Richardson certainly has a strong expertise in security policy – western security policy that is – and as such is well known in the world of geopolitical academic circles in Europe and North America. Throughout her book, What Terrorists Want (Random House, 2007), she refers to the United States as “us”, “we” etc. (Louise holds US citizenship.)
About the attack on Afghanistan after 9/11, Louise Richardson writes: “We did not use the mechanism of NATO or any other international institution to fashion or implement a response. We felt strong enough to react on our own, and so we did. An undersecretary of defense later explained that the United States had been ‘so busy developing its war plans that it did not have time to focus on coordinating Europe’s military role’.”

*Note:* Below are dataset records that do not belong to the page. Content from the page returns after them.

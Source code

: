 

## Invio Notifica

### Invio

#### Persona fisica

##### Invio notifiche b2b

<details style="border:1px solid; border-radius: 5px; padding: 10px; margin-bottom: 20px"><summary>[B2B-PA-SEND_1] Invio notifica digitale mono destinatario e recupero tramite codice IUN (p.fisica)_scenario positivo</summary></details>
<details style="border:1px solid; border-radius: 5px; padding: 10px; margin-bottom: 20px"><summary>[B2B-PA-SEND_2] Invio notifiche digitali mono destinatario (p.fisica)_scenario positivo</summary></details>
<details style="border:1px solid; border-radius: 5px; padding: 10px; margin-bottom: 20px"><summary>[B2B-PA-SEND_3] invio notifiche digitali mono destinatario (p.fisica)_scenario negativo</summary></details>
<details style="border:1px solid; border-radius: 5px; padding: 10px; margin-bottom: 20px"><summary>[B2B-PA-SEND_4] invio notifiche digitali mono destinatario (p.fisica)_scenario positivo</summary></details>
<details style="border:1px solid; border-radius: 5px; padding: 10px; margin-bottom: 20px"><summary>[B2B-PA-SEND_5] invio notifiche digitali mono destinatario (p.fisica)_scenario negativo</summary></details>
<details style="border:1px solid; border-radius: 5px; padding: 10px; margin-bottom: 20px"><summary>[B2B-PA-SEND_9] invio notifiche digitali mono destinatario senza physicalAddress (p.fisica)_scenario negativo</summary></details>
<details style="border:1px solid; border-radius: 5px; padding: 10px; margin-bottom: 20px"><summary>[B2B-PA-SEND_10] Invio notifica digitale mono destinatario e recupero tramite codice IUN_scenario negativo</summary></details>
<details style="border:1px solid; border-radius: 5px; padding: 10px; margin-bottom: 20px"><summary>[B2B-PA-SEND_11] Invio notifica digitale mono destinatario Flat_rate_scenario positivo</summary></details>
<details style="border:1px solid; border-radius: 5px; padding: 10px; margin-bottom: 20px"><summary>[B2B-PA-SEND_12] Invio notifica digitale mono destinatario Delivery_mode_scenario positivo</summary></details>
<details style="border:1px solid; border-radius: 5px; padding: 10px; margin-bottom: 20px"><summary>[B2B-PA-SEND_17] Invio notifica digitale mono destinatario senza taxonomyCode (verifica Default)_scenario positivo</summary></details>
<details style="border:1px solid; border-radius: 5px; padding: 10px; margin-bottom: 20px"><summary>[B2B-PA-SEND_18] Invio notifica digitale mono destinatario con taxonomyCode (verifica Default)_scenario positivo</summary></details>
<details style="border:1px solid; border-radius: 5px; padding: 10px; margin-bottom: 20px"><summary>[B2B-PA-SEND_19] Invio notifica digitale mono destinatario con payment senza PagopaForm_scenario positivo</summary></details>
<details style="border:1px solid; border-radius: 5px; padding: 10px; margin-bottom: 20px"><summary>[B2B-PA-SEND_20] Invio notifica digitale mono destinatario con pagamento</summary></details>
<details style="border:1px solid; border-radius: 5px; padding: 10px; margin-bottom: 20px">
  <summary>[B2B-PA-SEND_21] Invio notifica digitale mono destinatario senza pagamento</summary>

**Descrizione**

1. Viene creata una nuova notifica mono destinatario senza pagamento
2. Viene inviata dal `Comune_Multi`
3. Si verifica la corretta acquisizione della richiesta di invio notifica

On how containing terrorism can “strengthen our hand”, she writes: “There are any number of ways in which engaging the international community in the campaign to contain the terrorist threat can strengthen our hand. At a practical operational level, it can help us to track and capture militants, curtail their funding, and impede their operations. At a political level, it can enhance the legitimacy of our position by casting the conflict as one between those who believe in the rule of law and those who don’t, rather than simply one of the strong against the weak or the United States against the rest.”
This is one clever dame.
Louise Richardson, whose academic credentials are impressive – her stint as vice chancellor of Oxford University gives a hint of this – got into a spot of bother when she opposed the removal of the controversial statue of Cecil Rhodes at Oxford. Rhodes was a white colonial diamond magnate after whom Rhodesia, now Zimbabwe, was named.
A bit closer to the bone, the 10 northern hunger strikers who died in 1981 attracted Lou’s attention and she opined: “They starved themselves to death in order to win political prisoner status… The ultimate goal of any war must be to deny the adversary what it is that he wants. Terrorists want to be considered to be at war with us, so to concede this to them is to grant them what they want, instead of doing our utmost to deny them what they want.”
The notion that the Forum on International Security Policy is not intended to undermine neutrality has perhaps not been enhanced by Dame Richardson’s appointment as its chair.